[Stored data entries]
※ ※ ※

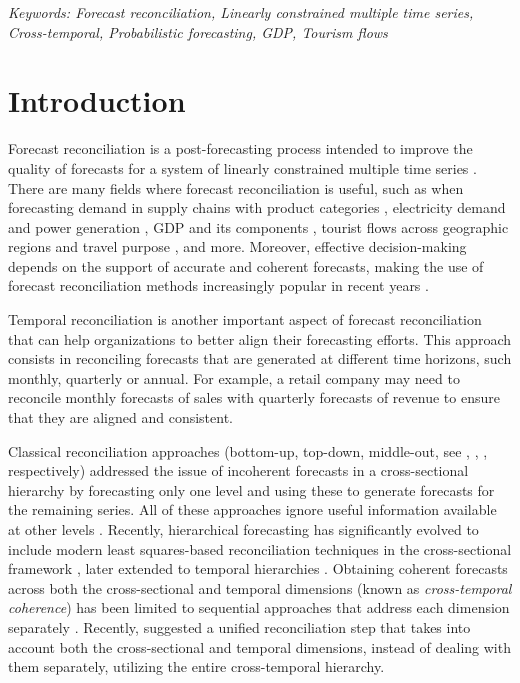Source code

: \documentclass[a4paper,11pt]{article}
\theoremstyle{definition}
\begin{document}
\noindent%
{\it Keywords: Forecast reconciliation, Linearly constrained multiple time series, Cross-temporal, Probabilistic forecasting, GDP, Tourism flows}
\vfill

\newpage
{}


\section{Introduction}

Forecast reconciliation is a post-forecasting process intended to improve the quality of forecasts for a system of linearly constrained multiple time series \citep{hyndman2011, panagiotelis2021}. There are many fields where forecast reconciliation is useful, such as when forecasting demand in supply chains with product categories \citep{punia2020, kourentzes2021}, electricity demand and power generation \citep{spiliotis2020, bentaieb2021}, GDP and its components \citep{athanasopoulos2020}, tourist flows across geographic regions and travel purpose \citep{kourentzes2019}, and more. Moreover, effective decision-making depends on the support of accurate and coherent forecasts, making the use of forecast reconciliation methods increasingly popular in recent years \citep{athanasopoulos2023}. 

Temporal reconciliation is another important aspect of forecast reconciliation that can help organizations to better align their forecasting efforts. This approach consists in reconciling forecasts that are generated at different time horizons, such monthly, quarterly or annual. For example, a retail company may need to reconcile monthly forecasts of sales with quarterly forecasts of revenue to ensure that they are aligned and consistent. %

Classical reconciliation approaches (bottom-up, top-down, middle-out, see \citealp{dunn1976}, \citealp{gross1990}, \citealp{athanasopoulos2009}, respectively) addressed the issue of incoherent forecasts in a cross-sectional hierarchy by forecasting only one level and using these to generate forecasts for the remaining series. All of these approaches ignore useful information available at other levels \citep{pennings2017}. Recently, hierarchical forecasting \citep{fliedner2001} has significantly evolved to include modern least squares-based reconciliation techniques in the cross-sectional framework \citep{hyndman2011, wickramasuriya2019, panagiotelis2021}, later extended to temporal hierarchies \citep{athanasopoulos2017, nystrup2020}.
Obtaining coherent forecasts across both the cross-sectional and temporal dimensions (known as \textit{cross-temporal coherence}) has been limited to sequential approaches that address each dimension separately \citep{kourentzes2019, yagli2019, punia2020, spiliotis2020}. Recently, \citet{difonzo2023} suggested a unified reconciliation step that takes into account both the cross-sectional and temporal dimensions, instead of dealing with them separately, utilizing the entire cross-temporal hierarchy.
\end{document}

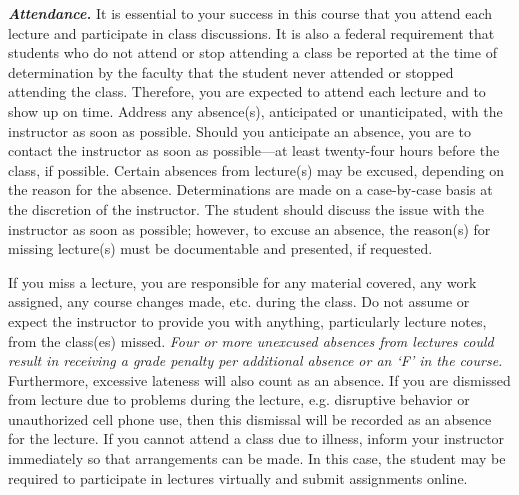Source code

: \documentclass[11pt,letterpaper]{article}
\begin{document}
\newpage






{\itshape\bfseries\color{scred}Attendance.} It is essential to your success in this course that you attend each lecture and participate in class discussions. It is also a federal requirement that students who do not attend or stop attending a class be reported at the time of determination by the faculty that the student never attended or stopped attending the class. Therefore, you are expected to attend each lecture and to show up on time. Address any absence(s), anticipated or unanticipated, with the instructor as soon as possible. Should you anticipate an absence, you are to contact the instructor as soon as possible---at least twenty-four hours before the class, if possible. Certain absences from lecture(s) may be excused, depending on the reason for the absence. Determinations are made on a case-by-case basis at the discretion of the instructor. The student should discuss the issue with the instructor as soon as possible; however, to excuse an absence, the reason(s) for missing lecture(s) must be documentable and presented, if requested. \pspace

If you miss a lecture, you are responsible for any material covered, any work assigned, any course changes made, etc. during the class. Do not assume or expect the instructor to provide you with anything, particularly lecture notes, from the class(es) missed. {\itshape Four or more unexcused absences from lectures could result in receiving a grade penalty per additional absence or an `F' in the course.} Furthermore, excessive lateness will also count as an absence. If you are dismissed from lecture due to problems during the lecture, e.g. disruptive behavior or unauthorized cell phone use, then this dismissal will be recorded as an absence for the lecture. If you cannot attend a class due to illness, inform your instructor immediately so that arrangements can be made. In this case, the student may be required to participate in lectures virtually and submit assignments online. \pspace
\end{document}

※ ※ ※

## WHAT YOU NEED TO DO
When a line contains the string "article", copy it from the records.

## REPLY
: \documentclass[a4paper,11pt]{article}
: \documentclass[11pt,letterpaper]{article}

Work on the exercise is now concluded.